Comment 9 Paweł Hajdan, Jr. (RETIRED) gentoo-dev 2011-10-22 07:24:27 UTC
x86 stable
Comment 10 Raúl Porcel (RETIRED) gentoo-dev 2011-10-22 12:04:42 UTC
alpha/arm/ia64/s390/sh/sparc stable
Comment 11 Kacper Kowalik (Xarthisius) (RETIRED) gentoo-dev 2011-10-23 08:56:09 UTC
ppc/ppc64 stable, last arch done
Comment 12 Tim Sammut (RETIRED) gentoo-dev 2011-10-23 14:30:41 UTC
Thanks, everyone.
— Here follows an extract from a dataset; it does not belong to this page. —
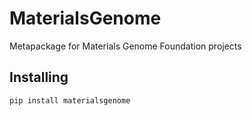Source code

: # MaterialsGenome

Metapackage for Materials Genome Foundation projects

## Installing

`pip install materialsgenome`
GLSA Vote: yes.
Comment 13 Tim Sammut (RETIRED) gentoo-dev 2011-10-23 16:18:14 UTC
*** Bug 388079 has been marked as a duplicate of this bug. ***
Comment 14 Sean Amoss (RETIRED) gentoo-dev Security 2012-01-10 01:23:59 UTC
GLSA vote: yes. Adding to existing request.
Comment 15 GLSAMaker/CVETool Bot gentoo-dev 2012-01-23 20:38:53 UTC
This issue was resolved and addressed in
 GLSA 201201-13 at http://security.gentoo.org/glsa/glsa-201201-13.xml
by GLSA coordinator Sean Amoss (ackle).